What to do if I can’t afford my family legal fees – Payment orders for legal services


After the withdrawal of public funding for most family matters, some parties may find it difficult to pay the legal fees involved in court proceedings. A Payment for Legal Services Order (LSPO) can be used to order one party to make a payment to the other to fund their legal representation.

LSPOs can be established under Sections 22ZA and 22ZB of the Marriage Causes Act 1973. The power to make such an order was introduced in April 2013. They can be used to cover the costs of obtaining legal advice, representation and any other form of dispute resolution, such as mediation. However, it is unlikely that it would be proportionate to make such a request if the parties are only attending mediation and there are no court hearings.

When can you use an LSPO?
These orders can be made in the following proceedings:

  • Divorced
  • Nullity
  • Financial recourse procedure
  • Judicial separation

Similar arrangements have been made in proceedings relating to children, whether in disputes over arrangements for children or in claims for financial claims on behalf of children of unmarried couples. However, the power to seek costs in children’s cases is found in case law rather than in law.

More particularly in the recent case of Re Z (Annex 1: Order for the financing of legal costs; Provisional financial provision) the mother initiated proceedings and applied for an order for the financing of legal costs in connection with Schedule 1 and Article 8 of the Children’s Act 1989 concerning a life order proceeding which she had requested in respect of his daughter as well as a financial provision. The mother was asking for payment of both the historical costs which she was unable to pay and the future costs of the litigation. Costs were awarded to the mother for her historical and current legal costs to enable her to continue to have access to appropriate legal representation.

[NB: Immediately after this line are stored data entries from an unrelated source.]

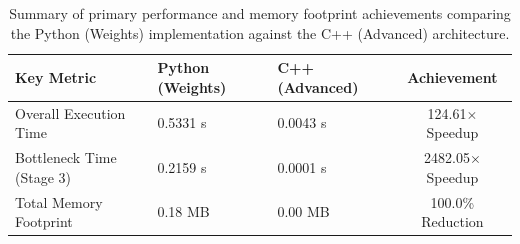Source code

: \begin{table}
\caption{Summary of primary performance and memory footprint achievements comparing the Python (Weights) implementation against the C++ (Advanced) architecture.}
\label{tab:master_summary}
\begin{tabular}{lllc}
\toprule
\textbf{Key Metric} & \textbf{Python (Weights)} & \textbf{C++ (Advanced)} & \textbf{Achievement} \\
\midrule
Overall Execution Time & 0.5331 s & 0.0043 s & 124.61$\times$ Speedup \\
Bottleneck Time (Stage 3) & 0.2159 s & 0.0001 s & 2482.05$\times$ Speedup \\
Total Memory Footprint & 0.18 MB & 0.00 MB & 100.0\% Reduction \\
\bottomrule
\end{tabular}
\end{table}
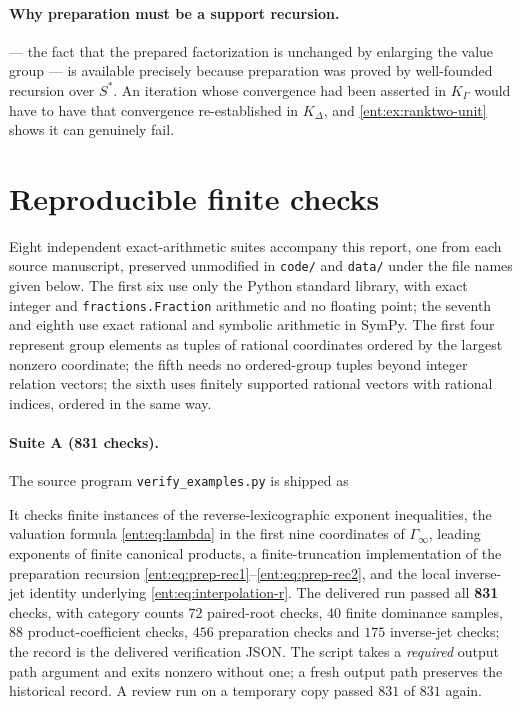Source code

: \documentclass[11pt]{article}
\theoremstyle{plain}
\theoremstyle{plain}
\theoremstyle{plain}
\theoremstyle{definition}
\theoremstyle{definition}
\theoremstyle{definition}
\theoremstyle{definition}
\theoremstyle{remark}
\newcommand{\K}{K_\Gamma}\newcommand{\KD}{K_\Delta}
\begin{document}
\paragraph{Why preparation must be a support recursion.}
 --- the fact that the prepared factorization is
unchanged by enlarging the value group --- is available precisely because
preparation was proved by well-founded recursion over $S^*$. An iteration
whose convergence had been asserted in $\K$ would have to have that
convergence re-established in $\KD$, and \cref{ent:ex:ranktwo-unit} shows it
can genuinely fail.

\section{Reproducible finite checks}
\label{ent:app:checks}
Eight independent exact-arithmetic suites accompany this report, one from
each source manuscript, preserved unmodified in \texttt{code/} and
\texttt{data/} under the file names given below. The first six use only the
Python standard library, with exact integer and \texttt{fractions.Fraction}
arithmetic and no floating point; the seventh and eighth use exact rational
and symbolic arithmetic in SymPy. The first four represent group elements as
tuples of rational coordinates ordered by the largest nonzero coordinate;
the fifth needs no ordered-group tuples beyond integer relation vectors; the
sixth uses finitely supported rational vectors with rational indices, ordered
in the same way.

\paragraph{Suite A (831 checks).}
The source program \texttt{verify\_examples.py} is shipped as
\begin{quote}\small
{}
\end{quote}
It checks finite instances of the
reverse-lexicographic exponent inequalities, the valuation formula
\eqref{ent:eq:lambda} in the first nine coordinates of $\Gamma_\infty$,
leading exponents of finite canonical products, a finite-truncation
implementation of the preparation recursion
\eqref{ent:eq:prep-rec1}--\eqref{ent:eq:prep-rec2}, and the local inverse-jet
identity underlying \eqref{ent:eq:interpolation-r}. The delivered run passed
all \textbf{831} checks, with category counts $72$ paired-root checks, $40$
finite dominance samples, $88$ product-coefficient checks, $456$ preparation
checks and $175$ inverse-jet checks; the record is the delivered
verification JSON. The script takes a \emph{required} output path argument
and exits nonzero without one; a fresh output path preserves the historical
record. A review run on a temporary copy passed $831$ of $831$ again.
\end{document}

What types of payments can be made?

The payment does not have to be a large one-time payment. The paying party may be ordered to pay in installments or to make payments for a specific period, for example up to a particular stage of the proceedings. Funding for legal services may also be used to recover historical unpaid legal fees if the court is satisfied that without paying those fees you would not be reasonably able to obtain appropriate legal services in the future. However, we would like to caution against this approach and secure the LSPO before you owe your attorneys’ fees, as the court has the discretion to decide whether or not to grant historic payments.

What steps do I need to take before I can apply for LSPO?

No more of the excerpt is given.